There is yet another area in which the FH outshines everything else in this survey: its bass performance. The FH008 subwoofer is ostensibly optional, but the system is bass shy without it. Clad in a dazzling glossy white lacquer, this sub is one hefty dude, clearly built with rigidity in mind. In another audiophile touch, the sub’s back panel includes not only a continuously variable level-adjustment but a crossover-frequency control that offers settings anywhere between 50Hz to 150Hz.
The FH system’s bass excels in several dimensions. First, the 008 integrates beautifully with the 007s. Perhaps this is due to the latter’s ability to go lower than most satellites, which in turn consigns the subwoofer to less directional frequencies. Whatever the reason, there is no telling where the satellites end and the sub begins. The 008 not only rounds out the low frequencies, it adds welcome punch to the already expressive dynamics, and contributes to a surging sense of rhythm. Without question, the FH system includes the best subwoofer of this survey—one that I suspect would fare well in non-PC applications.
With its remarkable bass and soundstaging prowess, why didn’t the FH system score even higher on the sonic scale? The reason is that its high frequencies roll off too soon. On both versions of “Dad’s Gonna Kill Me,” Thompson’s voice is muffled, as are the usually prominent percussive accents on Gauthier’s “Falling out of Love.” However, other details—those that dwell at lower frequencies—are exemplary.

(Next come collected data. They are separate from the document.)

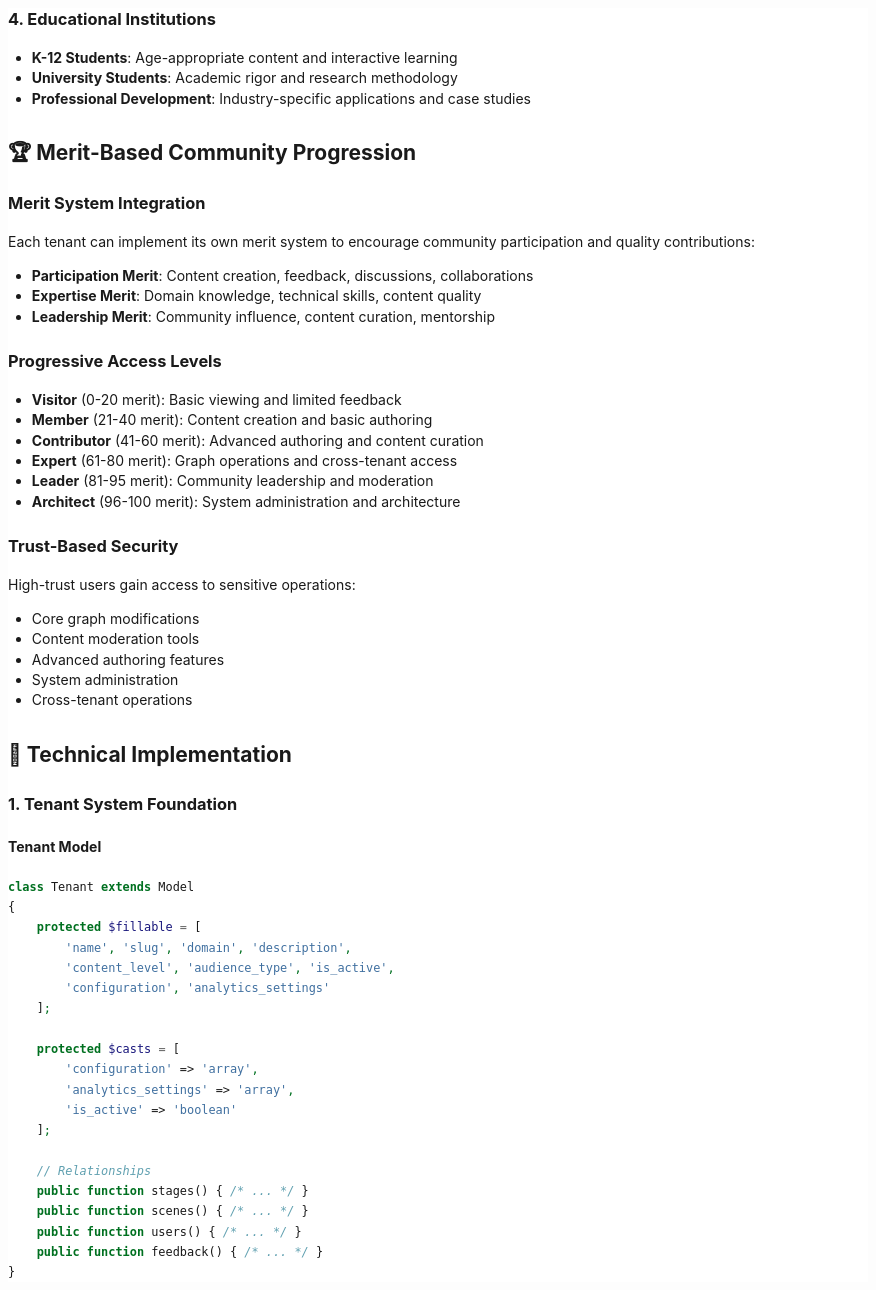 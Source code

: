 ### **4. Educational Institutions**
- **K-12 Students**: Age-appropriate content and interactive learning
- **University Students**: Academic rigor and research methodology
- **Professional Development**: Industry-specific applications and case studies

## 🏆 **Merit-Based Community Progression**

### **Merit System Integration**
Each tenant can implement its own merit system to encourage community participation and quality contributions:

- **Participation Merit**: Content creation, feedback, discussions, collaborations
- **Expertise Merit**: Domain knowledge, technical skills, content quality
- **Leadership Merit**: Community influence, content curation, mentorship

### **Progressive Access Levels**
- **Visitor** (0-20 merit): Basic viewing and limited feedback
- **Member** (21-40 merit): Content creation and basic authoring
- **Contributor** (41-60 merit): Advanced authoring and content curation
- **Expert** (61-80 merit): Graph operations and cross-tenant access
- **Leader** (81-95 merit): Community leadership and moderation
- **Architect** (96-100 merit): System administration and architecture

### **Trust-Based Security**
High-trust users gain access to sensitive operations:
- Core graph modifications
- Content moderation tools
- Advanced authoring features
- System administration
- Cross-tenant operations

## 🔧 **Technical Implementation**

### **1. Tenant System Foundation**

#### **Tenant Model**
```php
class Tenant extends Model
{
    protected $fillable = [
        'name', 'slug', 'domain', 'description',
        'content_level', 'audience_type', 'is_active',
        'configuration', 'analytics_settings'
    ];
    
    protected $casts = [
        'configuration' => 'array',
        'analytics_settings' => 'array',
        'is_active' => 'boolean'
    ];
    
    // Relationships
    public function stages() { /* ... */ }
    public function scenes() { /* ... */ }
    public function users() { /* ... */ }
    public function feedback() { /* ... */ }
}
```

The FH system’s reduced high-frequency extension lends it a warm, sweet sound that is very easy to listen to. The rolled highs do mean that there is never a sense of air, but the FH’s way with rhythm and dynamics makes it musically engaging, nonetheless. At nearly $1600, the FH007/008 combination is by far the most expensive system in this survey. But it is the one that exhibits high-end traits that I never expected to find in a PC speaker.